Each line from the one that has "大概約 10 個網站，一個前端同事，一個後端主管（人在新加坡）主要是因為" through the end of the entries below must be written out exactly; leave out all other lines.

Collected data
···
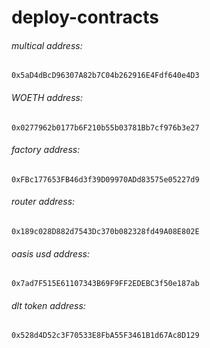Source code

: # deploy-contracts

###### multical address:
```shell script
0x5aD4dBcD96307A82b7C04b262916E4Fdf640e4D3
```

###### WOETH address:
```shell script
0x0277962b0177b6F210b55b03781Bb7cf976b3e27
```

###### factory address:
```shell script
0xFBc177653FB46d3f39D09970ADd83575e05227d9
```

###### router address:
```shell script
0x189c028D882d7543Dc370b082328fd49A08E802E
```

###### oasis usd address:
```shell script
0x7ad7F515E61107343B69F9FF2EDEBC3f50e187ab
```

###### dlt token address:
```shell script
0x528d4D52c3F70533E8FbA55F3461B1d67Ac8D129
```
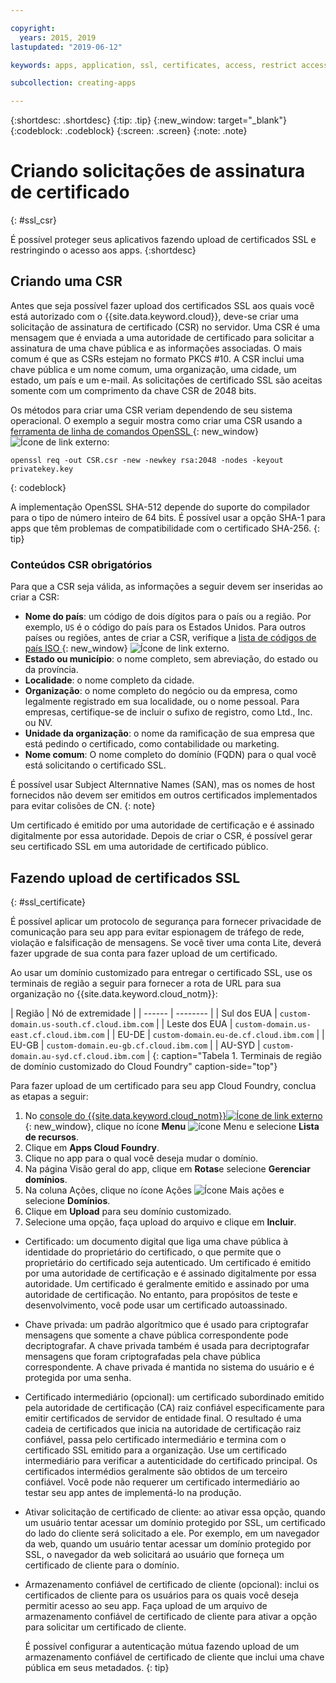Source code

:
 ```yaml
---

copyright:
  years: 2015, 2019
lastupdated: "2019-06-12"

keywords: apps, application, ssl, certificates, access, restrict access, create, csr, upload, import

subcollection: creating-apps

---
```


{:shortdesc: .shortdesc}
{:tip: .tip}
{:new_window: target="_blank"}
{:codeblock: .codeblock}
{:screen: .screen}
{:note: .note}

# Criando solicitações de assinatura de certificado
{: #ssl_csr}

É possível proteger seus aplicativos fazendo upload de certificados SSL e restringindo o acesso aos apps.
{:shortdesc}

## Criando uma CSR

Antes que seja possível fazer upload dos certificados SSL aos quais você está autorizado com o {{site.data.keyword.cloud}}, deve-se criar uma solicitação de assinatura de certificado (CSR) no servidor. Uma CSR é uma mensagem que é enviada a uma autoridade de certificado para solicitar
a assinatura de uma chave pública e as informações associadas. O mais comum é que as CSRs estejam no formato PKCS #10. A CSR inclui uma chave pública e um nome comum, uma organização, uma cidade, um estado, um país e um e-mail. As
solicitações de certificado SSL são aceitas somente com um comprimento da chave CSR de 2048 bits.

Os métodos para criar uma CSR veriam dependendo de seu sistema operacional. O exemplo a seguir mostra como criar uma CSR usando a [ferramenta de linha de comandos OpenSSL ](https://www.openssl.org/){: new_window} ![Ícone de link externo](../icons/launch-glyph.svg "Ícone de link externo"):

```
openssl req -out CSR.csr -new -newkey rsa:2048 -nodes -keyout privatekey.key
```
{: codeblock}

A implementação OpenSSL SHA-512 depende do suporte
do compilador para o tipo de número inteiro de 64 bits. É possível usar a opção SHA-1 para apps que têm problemas de compatibilidade com o certificado SHA-256.
{: tip}

### Conteúdos CSR obrigatórios

Para que a CSR seja válida, as informações a seguir devem ser inseridas ao criar a CSR:

 * **Nome do país**: um código de dois dígitos para o país ou a região. Por exemplo, `US` é o código do país para os Estados Unidos. Para
outros países ou regiões, antes de criar a CSR, verifique a [lista
de códigos de país ISO ](https://www.iso.org/obp/ui/#search){: new_window} ![Ícone de link externo](../icons/launch-glyph.svg "Ícone de link externo").
 * **Estado ou município**: o nome completo, sem abreviação, do estado ou da província.
 * **Localidade**: o nome completo da cidade.
 * **Organização**: o nome completo do negócio ou da empresa, como legalmente registrado em sua localidade, ou o nome pessoal. Para
empresas, certifique-se de incluir o sufixo de registro, como Ltd., Inc. ou NV.
 * **Unidade da organização**: o nome da ramificação de sua empresa que está pedindo o certificado, como contabilidade ou marketing.
 * **Nome comum**: O nome completo do domínio (FQDN) para o qual você está solicitando o certificado SSL.

É possível usar Subject Alternnative Names (SAN), mas os nomes de host fornecidos não devem ser emitidos em outros certificados implementados para evitar colisões de CN.
{: note}

Um
certificado é emitido por uma autoridade de certificação e é assinado digitalmente por
essa autoridade. Depois de criar o CSR, é possível gerar seu certificado SSL em uma autoridade de certificado público.

## Fazendo upload de certificados SSL
{: #ssl_certificate}

É possível aplicar um protocolo de segurança para fornecer privacidade de comunicação para seu app para evitar espionagem de tráfego de rede, violação e falsificação de mensagens. Se você tiver uma conta Lite, deverá fazer upgrade de sua conta para fazer upload de um certificado.

Ao usar um domínio customizado para entregar o certificado SSL, use os terminais de região a seguir para fornecer a rota de URL para sua organização no {{site.data.keyword.cloud_notm}}:

| Região | Nó de
extremidade |
| ------ | -------- |
| Sul dos EUA | `custom-domain.us-south.cf.cloud.ibm.com` |
| Leste dos EUA | `custom-domain.us-east.cf.cloud.ibm.com` |
| EU-DE | `custom-domain.eu-de.cf.cloud.ibm.com` |
| EU-GB | `custom-domain.eu-gb.cf.cloud.ibm.com` |
| AU-SYD | `custom-domain.au-syd.cf.cloud.ibm.com` | 
{: caption="Tabela 1. Terminais de região de domínio customizado do Cloud Foundry" caption-side="top"}

Para fazer upload de um certificado para seu app Cloud Foundry, conclua as etapas a seguir:

1. No [console do {{site.data.keyword.cloud_notm}}![Ícone de link externo](../icons/launch-glyph.svg "Ícone de link externo")](https://{DomainName}){: new_window}, clique no ícone **Menu** ![ícone Menu](../icons/icon_hamburger.svg) e selecione **Lista de recursos**.
2. Clique em **Apps Cloud Foundry**.
3. Clique no app para o qual você deseja mudar o domínio. 
4. Na página Visão geral do app, clique em **Rotas**e selecione **Gerenciar domínios**.
5. Na coluna Ações, clique no ícone Ações ![Ícone Mais ações](../icons/action-menu-icon.svg) e selecione **Domínios**.
6. Clique em **Upload** para seu domínio customizado.
7. Selecione uma opção, faça upload do arquivo e clique em **Incluir**.
  
  * Certificado: um documento digital que liga uma chave pública à identidade do proprietário do certificado, o que permite
que o proprietário do certificado seja autenticado. Um
certificado é emitido por uma autoridade de certificação e é assinado digitalmente por
essa autoridade. Um certificado é geralmente emitido e assinado por uma autoridade de certificação. No entanto, para
propósitos de teste e desenvolvimento, você pode usar um certificado autoassinado.
  * Chave privada: um padrão algorítmico que é usado para criptografar mensagens que somente a chave pública correspondente
pode decriptografar. A chave privada também é usada para decriptografar mensagens que foram criptografadas pela chave pública correspondente. A chave privada é
mantida no sistema do usuário e é protegida por uma senha.
  * Certificado intermediário (opcional): um certificado subordinado emitido pela autoridade de certificação (CA) raiz
confiável especificamente para emitir certificados de servidor de entidade final. O resultado é uma cadeia de certificados que inicia na autoridade de certificação raiz
confiável, passa pelo certificado intermediário e termina com o
certificado SSL emitido para a organização. Use um certificado intermediário para verificar a autenticidade do certificado principal. Os certificados intermédios geralmente são obtidos de um terceiro confiável. Você pode não requerer um certificado intermediário ao testar seu app antes de implementá-lo na produção.
  * Ativar solicitação de certificado de cliente: ao ativar essa opção, quando um usuário tentar acessar um domínio
protegido por SSL, um certificado do lado do cliente será solicitado a ele. Por exemplo, em um navegador da web, quando um usuário tentar acessar um domínio protegido por SSL, o navegador da web solicitará ao usuário que forneça um certificado de cliente para o domínio.   
  * Armazenamento confiável de certificado de cliente (opcional): inclui os certificados de cliente para os usuários para os quais você deseja permitir acesso ao seu app. Faça upload de um arquivo de armazenamento confiável de certificado de cliente para ativar a opção para solicitar um certificado de cliente.
  
    É possível configurar a autenticação mútua fazendo upload de um armazenamento confiável de certificado de cliente que inclui uma chave pública em seus metadados.
    {: tip}


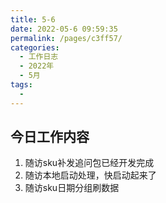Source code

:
 ```yaml
---
title: 5-6
date: 2022-05-6 09:59:35
permalink: /pages/c3ff57/
categories:
  - 工作日志
  - 2022年
  - 5月
tags:
  - 
---
```

## 今日工作内容
1. 随访sku补发追问包已经开发完成
2. 随访本地启动处理，快启动起来了
3. 随访sku日期分组刷数据
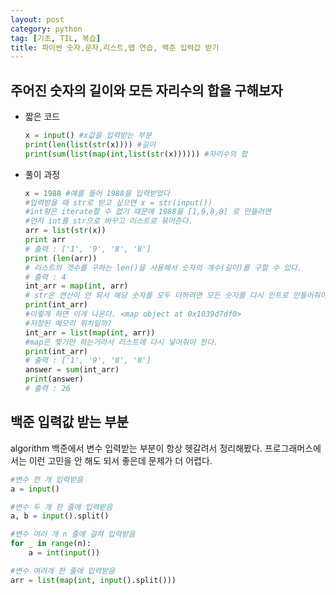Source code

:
 ```yaml
---
layout: post
category: python
tag: [기초, TIL, 복습]
title: 파이썬 숫자,문자,리스트,맵 연습, 백준 입력값 받기
---
```

## 주어진 숫자의 길이와 모든 자리수의 합을 구해보자

* 짧은 코드
    ```python
    x = input() #x값을 입력받는 부분
    print(len(list(str(x)))) #길이
    print(sum(list(map(int,list(str(x)))))) #자리수의 합
    ```

* 풀이 과정
    ``` python
    x = 1988 #예를 들어 1988을 입력받았다
    #입력받을 때 str로 받고 싶으면 x = str(input())
    #int형은 iterate할 수 없기 때문에 1988을 [1,9,8,8] 로 만들려면 
    #먼저 int를 str으로 바꾸고 리스트로 묶어준다.
    arr = list(str(x))
    print arr
    # 출력 : ['1', '9', '8', '8'] 
    print (len(arr))
    # 리스트의 갯수를 구하는 len()을 사용해서 숫자의 개수(길이)를 구할 수 있다.
    # 출력 : 4
    int_arr = map(int, arr)
    # str은 연산이 안 되서 해당 숫자를 모두 더하려면 모든 숫자를 다시 인트로 만들어줘야한다.
    print(int_arr)
    #이렇게 하면 이게 나온다. <map object at 0x1039d7df0> 
    #저장된 메모리 위치일까?
    int_arr = list(map(int, arr))
    #map은 찢기만 하는거라서 리스트에 다시 넣어줘야 한다.
    print(int_arr)
    # 출력 : ['1', '9', '8', '8'] 
    answer = sum(int_arr)
    print(answer)
    # 출력 : 26 
    ```

## 백준 입력값 받는 부분 

algorithm 백준에서 변수 입력받는 부분이 항상 헷갈려서 정리해봤다.
프로그래머스에서는 이런 고민을 안 해도 되서 좋은데 문제가 더 어렵다.  

```python
#변수 한 개 입력받음
a = input() 

#변수 두 개 한 줄에 입력받음
a, b = input().split() 

#변수 여러 개 n 줄에 걸쳐 입력받음
for _ in range(n): 
    a = int(input())

#변수 여러개 한 줄에 입력받음
arr = list(map(int, input().split()))
```
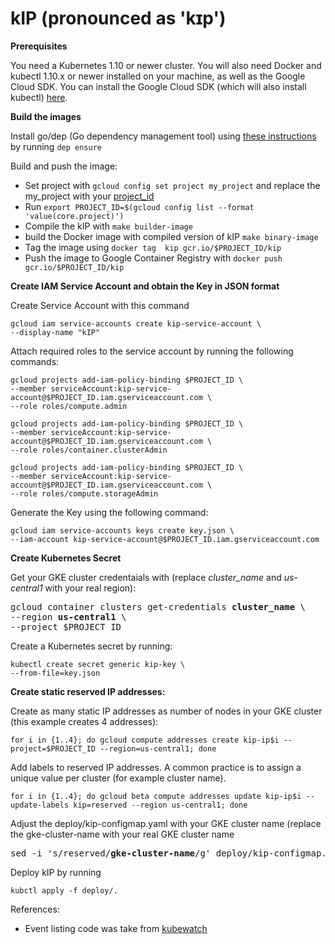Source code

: # kIP (pronounced as 'kɪp')

**Prerequisites**

You need a Kubernetes 1.10 or newer cluster. You will also need Docker and kubectl 1.10.x or newer installed on your machine, as well as the Google Cloud SDK. You can install the Google Cloud SDK (which will also install kubectl) [here](https://cloud.google.com/sdk).

**Build the images**

Install go/dep (Go dependency management tool) using [these instructions](https://github.com/golang/dep) by running `dep ensure`

Build and push the image:

 - Set project with `gcloud config set project my_project` and replace the my_project with your [project_id](https://cloud.google.com/storage/docs/projects)
 - Run `export PROJECT_ID=$(gcloud config list --format 'value(core.project)')`
 - Compile the kIP with `make builder-image`
 - build the Docker image with compiled version of kIP `make binary-image`
 - Tag the image using `docker tag  kip gcr.io/$PROJECT_ID/kip`
 - Push the image to Google Container Registry with `docker push gcr.io/$PROJECT_ID/kip`

**Create IAM Service Account and obtain the Key in JSON format**

Create Service Account with this command 

```
gcloud iam service-accounts create kip-service-account \
--display-name "kIP"
```

Attach required roles to the service account by running the following commands:

```
gcloud projects add-iam-policy-binding $PROJECT_ID \
--member serviceAccount:kip-service-account@$PROJECT_ID.iam.gserviceaccount.com \
--role roles/compute.admin

gcloud projects add-iam-policy-binding $PROJECT_ID \
--member serviceAccount:kip-service-account@$PROJECT_ID.iam.gserviceaccount.com \
--role roles/container.clusterAdmin

gcloud projects add-iam-policy-binding $PROJECT_ID \
--member serviceAccount:kip-service-account@$PROJECT_ID.iam.gserviceaccount.com \
--role roles/compute.storageAdmin
```

Generate the Key using the following command:

```
gcloud iam service-accounts keys create key.json \
--iam-account kip-service-account@$PROJECT_ID.iam.gserviceaccount.com
```
 
**Create Kubernetes Secret**

Get your GKE cluster credentaials with (replace *cluster_name* and *us-central1* with your real region):

<pre>
gcloud container clusters get-credentials <b>cluster_name</b> \
--region <b>us-central1</b> \
--project $PROJECT_ID
</pre> 

Create a Kubernetes secret by running:

```
kubectl create secret generic kip-key \
--from-file=key.json
```

**Create static reserved IP addresses:** 

Create as many static IP addresses as number of nodes in your GKE cluster (this example creates 4 addresses):

```
for i in {1..4}; do gcloud compute addresses create kip-ip$i --project=$PROJECT_ID --region=us-central1; done
```

Add labels to reserved IP addresses. A common practice is to assign a unique value per cluster (for example cluster name).

```
for i in {1..4}; do gcloud beta compute addresses update kip-ip$i --update-labels kip=reserved --region us-central1; done
```

Adjust the deploy/kip-configmap.yaml with your GKE cluster name (replace the gke-cluster-name with your real GKE cluster name

<pre>
sed -i 's/reserved/<b>gke-cluster-name</b>/g' deploy/kip-configmap.yaml
</pre>

Deploy kIP by running 

```
kubctl apply -f deploy/.
```

References:

 - Event listing code was take from [kubewatch](https://github.com/bitnami-labs/kubewatch/)
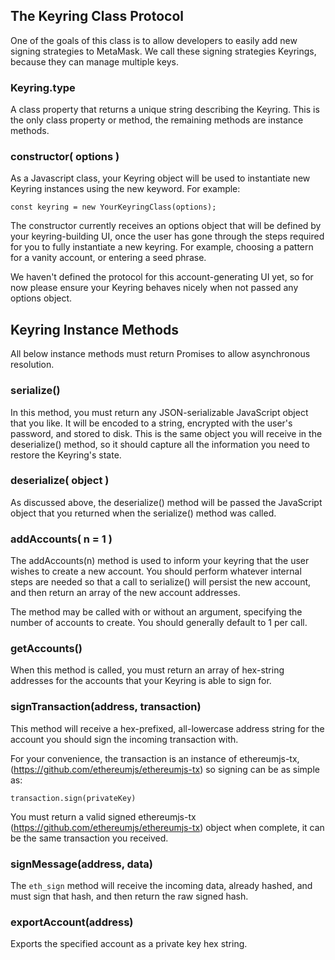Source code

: ## The Keyring Class Protocol

One of the goals of this class is to allow developers to easily add new signing strategies to MetaMask. We call these signing strategies Keyrings, because they can manage multiple keys.

### Keyring.type

A class property that returns a unique string describing the Keyring.
This is the only class property or method, the remaining methods are instance methods.

### constructor( options )

As a Javascript class, your Keyring object will be used to instantiate new Keyring instances using the new keyword. For example:

```
const keyring = new YourKeyringClass(options);
```

The constructor currently receives an options object that will be defined by your keyring-building UI, once the user has gone through the steps required for you to fully instantiate a new keyring. For example, choosing a pattern for a vanity account, or entering a seed phrase.

We haven't defined the protocol for this account-generating UI yet, so for now please ensure your Keyring behaves nicely when not passed any options object.

## Keyring Instance Methods

All below instance methods must return Promises to allow asynchronous resolution.

### serialize()

In this method, you must return any JSON-serializable JavaScript object that you like. It will be encoded to a string, encrypted with the user's password, and stored to disk. This is the same object you will receive in the deserialize() method, so it should capture all the information you need to restore the Keyring's state.

### deserialize( object )

As discussed above, the deserialize() method will be passed the JavaScript object that you returned when the serialize() method was called.

### addAccounts( n = 1 )

The addAccounts(n) method is used to inform your keyring that the user wishes to create a new account. You should perform whatever internal steps are needed so that a call to serialize() will persist the new account, and then return an array of the new account addresses.

The method may be called with or without an argument, specifying the number of accounts to create. You should generally default to 1 per call.

### getAccounts()

When this method is called, you must return an array of hex-string addresses for the accounts that your Keyring is able to sign for.

### signTransaction(address, transaction)

This method will receive a hex-prefixed, all-lowercase address string for the account you should sign the incoming transaction with.

For your convenience, the transaction is an instance of ethereumjs-tx, (https://github.com/ethereumjs/ethereumjs-tx) so signing can be as simple as:

```
transaction.sign(privateKey)
```

You must return a valid signed ethereumjs-tx (https://github.com/ethereumjs/ethereumjs-tx) object when complete, it can be the same transaction you received.

### signMessage(address, data)

The `eth_sign` method will receive the incoming data, already hashed, and must sign that hash, and then return the raw signed hash.

### exportAccount(address)

Exports the specified account as a private key hex string.
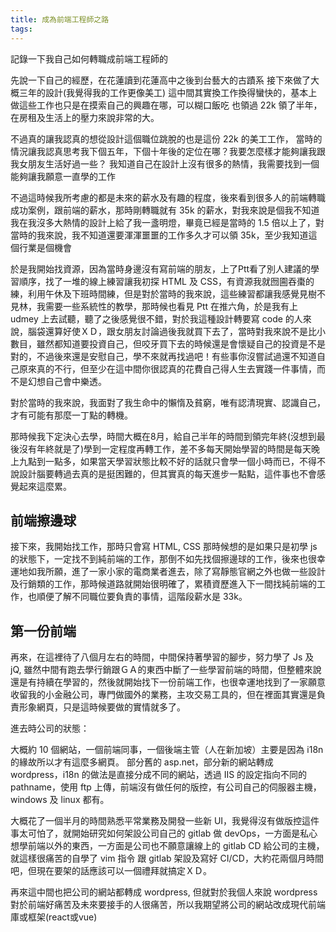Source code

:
 ```yaml
---
title: 成為前端工程師之路
tags:
---
```


記錄一下我自己如何轉職成前端工程師的

先說一下自己的經歷，在花蓮讀到花蓮高中之後到台藝大的古蹟系
接下來做了大概三年的設計(我覺得我的工作更像美工)
這中間其實換工作換得蠻快的，基本上做這些工作也只是在摸索自己的興趣在哪，可以糊口飯吃
也領過 22k 領了半年，在房租及生活上的壓力來說非常的大。

不過真的讓我認真的想從設計這個職位跳脫的也是這份 22k 的美工工作，
當時的情況讓我認真思考我下個五年，下個十年後的定位在哪？我要怎麼樣才能夠讓我跟我女朋友生活好過一些？
我知道自己在設計上沒有很多的熱情，我需要找到一個能夠讓我願意一直學的工作

不過這時候我所考慮的都是未來的薪水及有趣的程度，後來看到很多人的前端轉職成功案例，跟前端的薪水，那時剛轉職就有 35k 的薪水，對我來說是個我不知道我在我沒多大熱情的設計上給了我一盞明燈，畢竟已經是當時的 1.5 倍以上了，對當時的我來說，我不知道還要渾渾噩噩的工作多久才可以領 35k，至少我知道這個行業是個機會

於是我開始找資源，因為當時身邊沒有寫前端的朋友，上了Ptt看了別人建議的學習順序，找了一堆的線上練習讓我初探 HTML 及 CSS，有資源我就囫圇吞棗的練，利用午休及下班時間練，但是對於當時的我來說，這些練習都讓我感覺見樹不見林，我需要一些系統性的教學，那時候也看見 Ptt 在推六角，於是我有上 udmey 上去試聽，聽了之後感覺很不錯，對於我這種設計轉要寫 code 的人來說，腦袋還算好使ＸＤ，跟女朋友討論過後我就買下去了，當時對我來說不是比小數目，雖然都知道要投資自己，但咬牙買下去的時候還是會懷疑自己的投資是不是對的，不過後來還是安慰自己，學不來就再找過吧！有些事你沒嘗試過還不知道自己原來真的不行，但至少在這中間你很認真的花費自己得人生去實踐一件事情，而不是幻想自己會中樂透。

對於當時的我來說，我面對了我生命中的懶惰及貧窮，唯有認清現實、認識自己，才有可能有那麼一丁點的轉機。

那時候我下定決心去學，時間大概在8月，給自己半年的時間到領完年終(沒想到最後沒有年終就是了)學到一定程度再轉工作，差不多每天開始學習的時間是每天晚上九點到一點多，如果當天學習狀態比較不好的話就只會學一個小時而已，不得不說設計腦要轉過去真的是挺困難的，但其實真的每天進步一點點，這件事也不會感覺起來這麼累。

## 前端擦邊球

接下來，我開始找工作，那時只會寫 HTML, CSS 那時候想的是如果只是初學 js 的狀態下，一定找不到純前端的工作，那倒不如先找個擦邊球的工作，後來也很幸運地如我所願，進了一家小家的電商業者進去，除了寫靜態官網之外也做一些設計及行銷類的工作，那時候道路就開始很明確了，累積資歷進入下一間找純前端的工作，也順便了解不同職位要負責的事情，這階段薪水是 33k。

## 第一份前端

再來，在這裡待了八個月左右的時間，中間保持著學習的腳步，努力學了 Js 及 jQ, 雖然中間有跑去學行銷跟ＧＡ的東西中斷了一些學習前端的時間，但整體來說還是有持續在學習的，然後就開始找下一份前端工作，也很幸運地找到了一家願意收留我的小金融公司，專門做國外的業務，主攻交易工具的，但在裡面其實還是負責形象網頁，只是這時候要做的實情就多了。

進去時公司的狀態：

大概約 10 個網站，一個前端同事，一個後端主管（人在新加坡）主要是因為 i18n 的緣故所以才有這麼多網頁。
部分舊的 asp.net，部分新的網站轉成 wordpress，i18n 的做法是直接分成不同的網站，透過 IIS 的設定指向不同的 pathname，使用 ftp 上傳，前端沒有做任何的版控，有公司自己的伺服器主機，windows 及 linux 都有。

大概花了一個半月的時間熟悉平常業務及開發一些新 UI，我覺得沒有做版控這件事太可怕了，就開始研究如何架設公司自己的 gitlab 做 devOps，一方面是私心想學前端以外的東西，一方面是公司也不願意讓線上的 gitlab CD 給公司的主機，就這樣很痛苦的自學了 vim 指令 跟 gitlab 架設及寫好 CI/CD，大約花兩個月時間吧，但現在要架的話應該可以一個禮拜就搞定ＸＤ。

再來這中間也把公司的網站都轉成 wordpress, 但就對於我個人來說 wordpress 對於前端好痛苦及未來要接手的人很痛苦，所以我期望將公司的網站改成現代前端庫或框架(react或vue)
···
● Finished exercise
大概約 10 個網站，一個前端同事，一個後端主管（人在新加坡）主要是因為 i18n 的緣故所以才有這麼多網頁。
部分舊的 asp.net，部分新的網站轉成 wordpress，i18n 的做法是直接分成不同的網站，透過 IIS 的設定指向不同的 pathname，使用 ftp 上傳，前端沒有做任何的版控，有公司自己的伺服器主機，windows 及 linux 都有。

大概花了一個半月的時間熟悉平常業務及開發一些新 UI，我覺得沒有做版控這件事太可怕了，就開始研究如何架設公司自己的 gitlab 做 devOps，一方面是私心想學前端以外的東西，一方面是公司也不願意讓線上的 gitlab CD 給公司的主機，就這樣很痛苦的自學了 vim 指令 跟 gitlab 架設及寫好 CI/CD，大約花兩個月時間吧，但現在要架的話應該可以一個禮拜就搞定ＸＤ。

再來這中間也把公司的網站都轉成 wordpress, 但就對於我個人來說 wordpress 對於前端好痛苦及未來要接手的人很痛苦，所以我期望將公司的網站改成現代前端庫或框架(react或vue)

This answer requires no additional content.